Which lines of the records contain "images"? Collect every one of them.

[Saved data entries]
──────────────────────────────

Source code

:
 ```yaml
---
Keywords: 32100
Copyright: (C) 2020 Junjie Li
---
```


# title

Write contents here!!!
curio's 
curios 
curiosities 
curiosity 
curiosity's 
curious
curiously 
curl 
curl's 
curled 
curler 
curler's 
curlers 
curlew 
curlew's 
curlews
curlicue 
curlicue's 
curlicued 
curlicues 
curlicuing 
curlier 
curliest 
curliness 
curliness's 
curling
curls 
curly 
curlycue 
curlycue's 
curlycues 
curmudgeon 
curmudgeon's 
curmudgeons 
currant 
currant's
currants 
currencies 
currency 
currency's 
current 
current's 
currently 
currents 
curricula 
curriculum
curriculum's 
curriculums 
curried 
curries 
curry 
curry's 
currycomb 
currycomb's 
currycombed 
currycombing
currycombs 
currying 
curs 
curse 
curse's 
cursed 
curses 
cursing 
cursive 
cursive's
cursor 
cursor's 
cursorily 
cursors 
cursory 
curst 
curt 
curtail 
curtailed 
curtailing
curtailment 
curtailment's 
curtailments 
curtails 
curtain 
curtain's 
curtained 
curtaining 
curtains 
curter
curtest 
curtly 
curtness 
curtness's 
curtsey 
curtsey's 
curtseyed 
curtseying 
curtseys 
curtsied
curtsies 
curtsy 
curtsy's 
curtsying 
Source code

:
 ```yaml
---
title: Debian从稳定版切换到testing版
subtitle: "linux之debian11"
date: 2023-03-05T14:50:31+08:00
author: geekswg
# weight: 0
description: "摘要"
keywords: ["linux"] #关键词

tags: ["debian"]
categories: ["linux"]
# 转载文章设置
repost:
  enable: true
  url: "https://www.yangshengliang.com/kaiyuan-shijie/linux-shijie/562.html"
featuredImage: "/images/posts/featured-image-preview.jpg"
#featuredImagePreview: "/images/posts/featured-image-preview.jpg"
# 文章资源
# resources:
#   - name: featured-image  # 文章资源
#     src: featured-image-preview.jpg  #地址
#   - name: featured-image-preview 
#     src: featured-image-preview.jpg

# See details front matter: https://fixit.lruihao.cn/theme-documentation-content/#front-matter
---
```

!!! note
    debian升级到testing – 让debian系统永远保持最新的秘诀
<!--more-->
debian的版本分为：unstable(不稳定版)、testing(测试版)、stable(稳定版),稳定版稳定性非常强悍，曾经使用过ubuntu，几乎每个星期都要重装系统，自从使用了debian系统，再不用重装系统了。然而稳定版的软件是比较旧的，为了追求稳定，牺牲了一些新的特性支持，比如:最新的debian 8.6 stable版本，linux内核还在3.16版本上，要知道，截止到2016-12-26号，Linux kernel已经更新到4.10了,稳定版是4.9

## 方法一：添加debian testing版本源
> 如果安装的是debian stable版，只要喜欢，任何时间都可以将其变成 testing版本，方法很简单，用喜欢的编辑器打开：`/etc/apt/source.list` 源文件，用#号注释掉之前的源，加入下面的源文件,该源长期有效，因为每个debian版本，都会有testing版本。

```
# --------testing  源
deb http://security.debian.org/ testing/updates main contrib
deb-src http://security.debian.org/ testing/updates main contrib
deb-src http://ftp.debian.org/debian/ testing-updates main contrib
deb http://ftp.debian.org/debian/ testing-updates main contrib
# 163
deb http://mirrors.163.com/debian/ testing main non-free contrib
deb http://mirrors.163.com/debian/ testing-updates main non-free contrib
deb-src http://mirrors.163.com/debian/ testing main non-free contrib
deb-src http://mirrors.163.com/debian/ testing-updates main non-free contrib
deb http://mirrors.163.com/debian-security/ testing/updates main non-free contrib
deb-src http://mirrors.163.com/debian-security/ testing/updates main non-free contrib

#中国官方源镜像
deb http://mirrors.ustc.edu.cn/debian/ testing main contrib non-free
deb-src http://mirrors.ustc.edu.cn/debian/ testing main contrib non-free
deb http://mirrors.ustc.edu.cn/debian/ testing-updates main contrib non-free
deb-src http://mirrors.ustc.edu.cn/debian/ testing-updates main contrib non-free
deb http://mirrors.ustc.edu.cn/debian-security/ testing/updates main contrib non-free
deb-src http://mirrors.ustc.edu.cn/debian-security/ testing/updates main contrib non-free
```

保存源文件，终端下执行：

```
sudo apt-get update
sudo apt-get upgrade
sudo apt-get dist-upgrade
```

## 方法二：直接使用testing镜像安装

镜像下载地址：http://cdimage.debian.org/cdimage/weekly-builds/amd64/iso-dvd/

──────────────────────────────

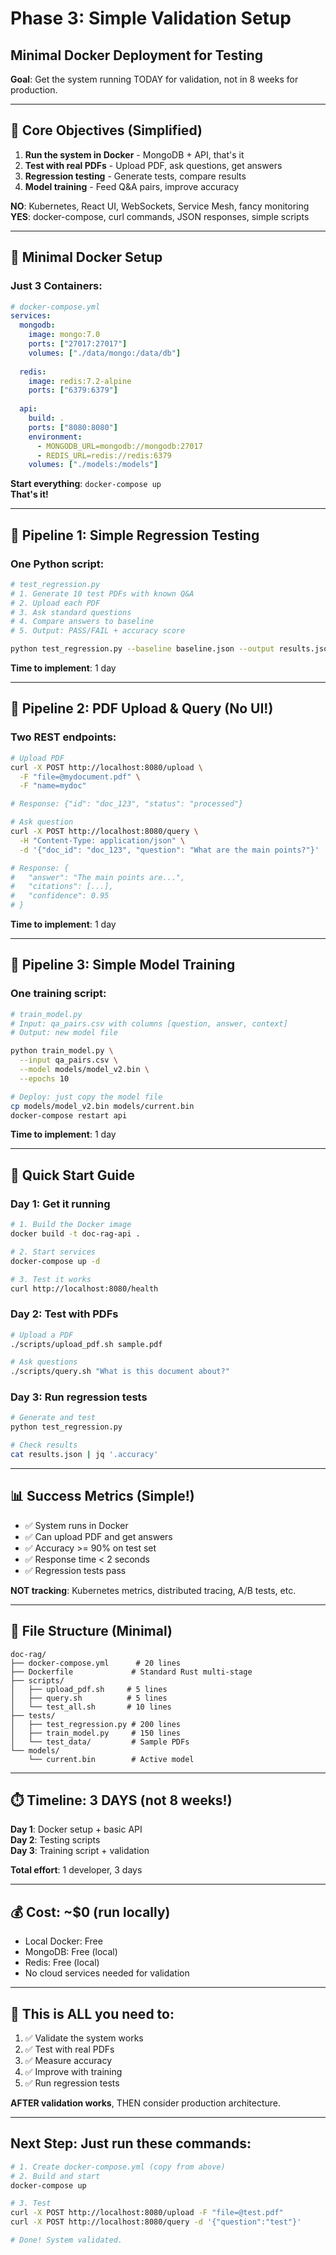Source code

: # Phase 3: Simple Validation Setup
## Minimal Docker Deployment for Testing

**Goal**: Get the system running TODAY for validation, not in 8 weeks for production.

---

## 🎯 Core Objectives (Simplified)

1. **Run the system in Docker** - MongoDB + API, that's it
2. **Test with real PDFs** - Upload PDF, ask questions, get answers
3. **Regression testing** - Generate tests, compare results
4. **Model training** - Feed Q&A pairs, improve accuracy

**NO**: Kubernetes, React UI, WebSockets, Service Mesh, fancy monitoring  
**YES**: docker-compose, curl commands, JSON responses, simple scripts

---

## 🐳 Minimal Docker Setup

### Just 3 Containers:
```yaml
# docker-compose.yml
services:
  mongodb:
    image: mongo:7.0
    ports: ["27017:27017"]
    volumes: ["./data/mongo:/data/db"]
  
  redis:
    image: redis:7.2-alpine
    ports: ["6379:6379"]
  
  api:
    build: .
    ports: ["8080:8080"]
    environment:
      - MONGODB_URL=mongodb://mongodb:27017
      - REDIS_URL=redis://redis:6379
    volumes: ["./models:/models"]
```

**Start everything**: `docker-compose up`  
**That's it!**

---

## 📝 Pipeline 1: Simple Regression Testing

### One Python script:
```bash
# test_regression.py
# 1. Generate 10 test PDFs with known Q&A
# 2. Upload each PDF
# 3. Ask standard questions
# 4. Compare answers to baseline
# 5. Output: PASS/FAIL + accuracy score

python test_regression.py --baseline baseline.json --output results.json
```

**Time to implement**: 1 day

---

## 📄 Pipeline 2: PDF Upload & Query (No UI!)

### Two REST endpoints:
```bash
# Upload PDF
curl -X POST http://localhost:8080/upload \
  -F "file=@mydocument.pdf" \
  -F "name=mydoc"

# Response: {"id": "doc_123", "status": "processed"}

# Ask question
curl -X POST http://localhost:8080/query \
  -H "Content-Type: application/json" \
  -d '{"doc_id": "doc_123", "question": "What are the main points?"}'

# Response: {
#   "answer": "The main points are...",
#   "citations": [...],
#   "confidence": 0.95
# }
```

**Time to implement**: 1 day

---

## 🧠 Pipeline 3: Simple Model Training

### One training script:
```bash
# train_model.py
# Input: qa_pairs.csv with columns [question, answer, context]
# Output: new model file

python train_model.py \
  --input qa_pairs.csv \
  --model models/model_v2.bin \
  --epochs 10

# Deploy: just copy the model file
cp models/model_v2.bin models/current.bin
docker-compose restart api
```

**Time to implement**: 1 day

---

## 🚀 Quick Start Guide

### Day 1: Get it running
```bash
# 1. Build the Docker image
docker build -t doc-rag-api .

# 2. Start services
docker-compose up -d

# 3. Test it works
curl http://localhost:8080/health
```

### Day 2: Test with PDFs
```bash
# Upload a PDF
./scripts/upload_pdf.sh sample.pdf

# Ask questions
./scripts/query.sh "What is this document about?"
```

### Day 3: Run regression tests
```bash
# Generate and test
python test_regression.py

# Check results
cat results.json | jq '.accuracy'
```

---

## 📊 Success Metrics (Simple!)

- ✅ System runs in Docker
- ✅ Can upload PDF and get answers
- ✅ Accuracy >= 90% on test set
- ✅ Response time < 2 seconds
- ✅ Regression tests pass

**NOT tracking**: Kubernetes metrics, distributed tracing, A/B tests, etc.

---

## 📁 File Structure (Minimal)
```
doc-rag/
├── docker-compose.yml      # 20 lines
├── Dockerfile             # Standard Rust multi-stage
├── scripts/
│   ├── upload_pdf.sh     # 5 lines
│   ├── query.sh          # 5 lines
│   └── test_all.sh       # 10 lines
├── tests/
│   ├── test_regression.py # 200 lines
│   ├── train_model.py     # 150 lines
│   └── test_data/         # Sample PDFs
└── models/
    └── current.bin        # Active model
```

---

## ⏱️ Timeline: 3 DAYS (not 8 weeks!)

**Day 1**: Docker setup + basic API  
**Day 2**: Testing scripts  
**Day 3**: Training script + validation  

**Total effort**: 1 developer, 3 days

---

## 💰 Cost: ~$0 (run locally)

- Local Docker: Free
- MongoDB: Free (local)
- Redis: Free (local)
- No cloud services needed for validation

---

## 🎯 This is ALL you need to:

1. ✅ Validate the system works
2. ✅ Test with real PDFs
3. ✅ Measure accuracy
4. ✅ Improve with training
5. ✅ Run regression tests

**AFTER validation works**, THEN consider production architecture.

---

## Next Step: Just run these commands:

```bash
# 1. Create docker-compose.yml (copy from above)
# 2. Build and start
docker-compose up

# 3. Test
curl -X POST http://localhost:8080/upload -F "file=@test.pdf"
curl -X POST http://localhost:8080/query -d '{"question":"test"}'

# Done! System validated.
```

──────────────────────────────

§ **Exercise result**
featuredImage: "/images/posts/featured-image-preview.jpg"
#featuredImagePreview: "/images/posts/featured-image-preview.jpg"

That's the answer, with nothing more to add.